Nice try: Cisco IOS XE with REST API (it returns a minimalistic set of operational data, see also feature parity below).

The importance of structured operational data is covered in in module 2 (Easy Wins) of Building Network Automation Solutions online course.

Device Configuration in Structured Format

The device SHOULD return its configuration in structured format (JSON or XML) with meaningful structure (for example, ACL lines should be within the ACL).

I don’t know why I should write another configuration scraping program to figure out what BGP neighbors a device has if I could do the same thing with a simple walk down the return object. I had enough Perl Regexps for one life.

Pass: Junos, ALU/Nokia, Cisco IOS XE release 16.

Mostly there: Cisco IOS and IOS-XE (prior to release 16).

Atomic configuration changes

Changes to device configuration MUST be atomic, more so if the device supports NETCONF – either all the submitted changes are accepted or none is.

I really don’t care if I can get that done in a NETCONF session with commit capability or as a single huge REST call, but I don’t want to be cut off the box once again because the box accepted only half the ACL.

Pass: Junos, IOS XR, Arista EOS

Almost: Cisco IOS XE. REST interface is atomic within a single call, as is NETCONF implementation in release 16.x which implements rollback-on-error.

Fail: Cisco IOS, Nexus OS

Configuration Rollback

The device MUST support rollback to a previous configuration.

If I made a mistake, I want to be able to go back to a previous configuration without spending hours hand-crafting the differences between the mess I made and the configuration that worked before I started messing it up.

Pass: Junos, IOS XR, Arista EOS, Cisco IOS, Nexus OS, ALU/Nokia

Configuration Replace

The device MUST support replacing current configuration with a new configuration without a reload.

Sometimes I really don’t want to waste my time calculating the differences that have to be made to get the device to do what I want, particularly when I create the whole configuration with a template.
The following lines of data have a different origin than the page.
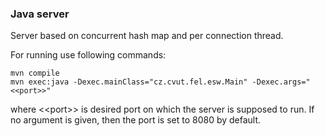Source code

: ### Java server 

Server based on concurrent hash map and per connection thread. 

For running use following commands:
 
`mvn compile` <br/>
`mvn exec:java -Dexec.mainClass="cz.cvut.fel.esw.Main" -Dexec.args="<<port>>"`

where &lt;&lt;port&gt;&gt; is desired port on which the server is supposed to run. 
If no argument is given, then the port is set to 8080 by default.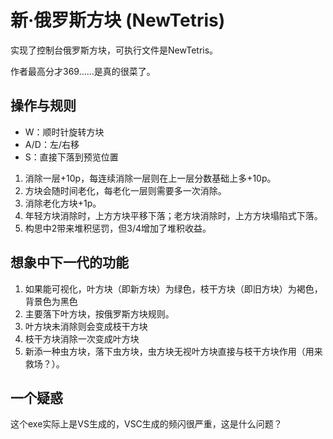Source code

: # 新·俄罗斯方块 (NewTetris)

实现了控制台俄罗斯方块，可执行文件是NewTetris。

作者最高分才369……是真的很菜了。

## 操作与规则

- W：顺时针旋转方块
- A/D：左/右移
- S：直接下落到预览位置

1. 消除一层+10p，每连续消除一层则在上一层分数基础上多+10p。
2. 方块会随时间老化，每老化一层则需要多一次消除。
3. 消除老化方块+1p。
4. 年轻方块消除时，上方方块平移下落；老方块消除时，上方方块塌陷式下落。
5. 构思中2带来堆积惩罚，但3/4增加了堆积收益。

## 想象中下一代的功能

1. 如果能可视化，叶方块（即新方块）为绿色，枝干方块（即旧方块）为褐色，背景色为黑色
2. 主要落下叶方块，按俄罗斯方块规则。
3. 叶方块未消除则会变成枝干方块
4. 枝干方块消除一次变成叶方块
5. 新添一种虫方块，落下虫方块，虫方块无视叶方块直接与枝干方块作用（用来救场？）。

## 一个疑惑

这个exe实际上是VS生成的，VSC生成的频闪很严重，这是什么问题？
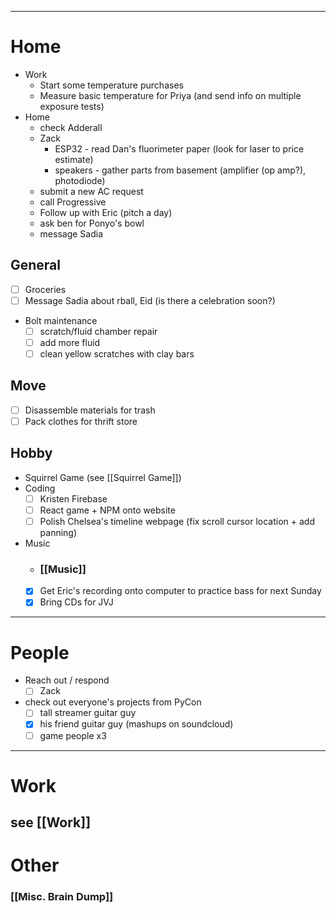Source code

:  ---
# Home

- Work
	- Start some temperature purchases
	- Measure basic temperature for Priya (and send info on multiple exposure tests)
- Home
	- check Adderall
	- Zack
		- ESP32 - read Dan's fluorimeter paper (look for laser to price estimate)
		- speakers - gather parts from basement (amplifier (op amp?), photodiode)
	- submit a new AC request
	- call Progressive
	- Follow up with Eric (pitch a day)
	- ask ben for Ponyo's bowl
	- message Sadia
## General
 - [ ] Groceries
 - [ ] Message Sadia about rball, Eid (is there a celebration soon?)
 - Bolt maintenance
	 - [ ] scratch/fluid chamber repair
	 - [ ] add more fluid
	 - [ ] clean yellow scratches with clay bars
## Move

 - [ ] Disassemble materials for trash
 - [ ] Pack clothes for thrift store
## Hobby
- Squirrel Game (see [[Squirrel Game]])
- Coding
	 - [ ] Kristen Firebase
	 - [ ] React game + NPM onto website
	 - [ ] Polish Chelsea's timeline webpage (fix scroll cursor location + add panning)
- Music
	- ### [[Music]]
	- [x] Get Eric's recording onto computer to practice bass for next Sunday
	- [x] Bring CDs for JVJ

---
# People

 - Reach out / respond
	 - [ ] Zack
 - check out everyone's projects from PyCon
	 - [ ] tall streamer guitar guy
	 - [x] his friend guitar guy (mashups on soundcloud)
	 - [ ] game people x3

---

# Work

## see [[Work]]
# Other
### [[Misc. Brain Dump]]
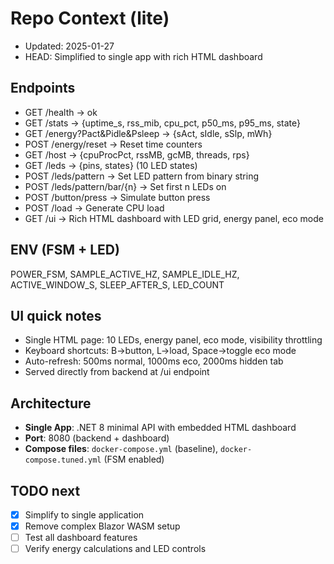 # Repo Context (lite)
- Updated: 2025-01-27
- HEAD: Simplified to single app with rich HTML dashboard

## Endpoints
- GET /health → ok
- GET /stats → {uptime_s, rss_mib, cpu_pct, p50_ms, p95_ms, state}
- GET /energy?Pact&Pidle&Psleep → {sAct, sIdle, sSlp, mWh}
- POST /energy/reset → Reset time counters
- GET /host → {cpuProcPct, rssMB, gcMB, threads, rps}
- GET /leds → {pins, states} (10 LED states)
- POST /leds/pattern → Set LED pattern from binary string
- POST /leds/pattern/bar/{n} → Set first n LEDs on
- POST /button/press → Simulate button press
- POST /load → Generate CPU load
- GET /ui → Rich HTML dashboard with LED grid, energy panel, eco mode

## ENV (FSM + LED)
POWER_FSM, SAMPLE_ACTIVE_HZ, SAMPLE_IDLE_HZ, ACTIVE_WINDOW_S, SLEEP_AFTER_S, LED_COUNT

## UI quick notes
- Single HTML page: 10 LEDs, energy panel, eco mode, visibility throttling
- Keyboard shortcuts: B→button, L→load, Space→toggle eco mode
- Auto-refresh: 500ms normal, 1000ms eco, 2000ms hidden tab
- Served directly from backend at /ui endpoint

## Architecture
- **Single App**: .NET 8 minimal API with embedded HTML dashboard
- **Port**: 8080 (backend + dashboard)
- **Compose files**: `docker-compose.yml` (baseline), `docker-compose.tuned.yml` (FSM enabled)

## TODO next
- [x] Simplify to single application
- [x] Remove complex Blazor WASM setup
- [ ] Test all dashboard features
- [ ] Verify energy calculations and LED controls
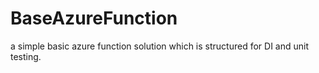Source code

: # BaseAzureFunction
a simple basic azure function solution which is structured for DI and unit testing.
Pass: Junos, IOS XR, Arista EOS, Cisco IOS/XE, Nexus OS

The importance of configuration replace functionality is the focus of module 4 (Changing Network Configuration or State) of Building Network Automation Solutions online course.

Configuration diff

The device SHOULD be able to create a list of configuration commands needed to transform one configuration into another.

It’s great if you can point out the differences between two configurations to the engineer who has to approve the change. Oh, and I’m looking for the list of commands to get from A to B. I can run a diff on Linux myself.

Pass: Junos, Cisco IOS

Fail: Most everyone else. Many platforms use standard Linux diff instead of considering configuration context.

For example, if I change BGP AS number, I’d like to see no router bgp A followed by router bgp B followed by whole BGP configuration.

Support for Industry-Standard Models

The device SHOULD support industry-standard configuration data models (IETF and/or OpenConfig).

We waited long enough to get them. I don’t want to wait another decade for the vendors to implement them.

Pass: Junos, Arista EOS (OpenConfig), Nexus OS (OpenConfig), IOS XE (IETF), IOS XR (OpenConfig)

Warning: While most vendors support some industry standard, always check out what can be configured through the standard models.

The benefits of industry-standard data models are described in module 3 (Data Models) of Building Network Automation Solutions online course.

Feature Parity

Paraphrasing Ron Broersma: All functionality requested in the RFP must be fully supported by the device API and meet the above requirements.

Anything Else?

I probably forgot a few critical requirements. Please list them in the comments.

Want to Know More?

Check out the network automation webinars and the Building Network Automation Solutions online course.

Revision History

2023-03-12
Removed all references to Brocade VDX which has been obsolete for years.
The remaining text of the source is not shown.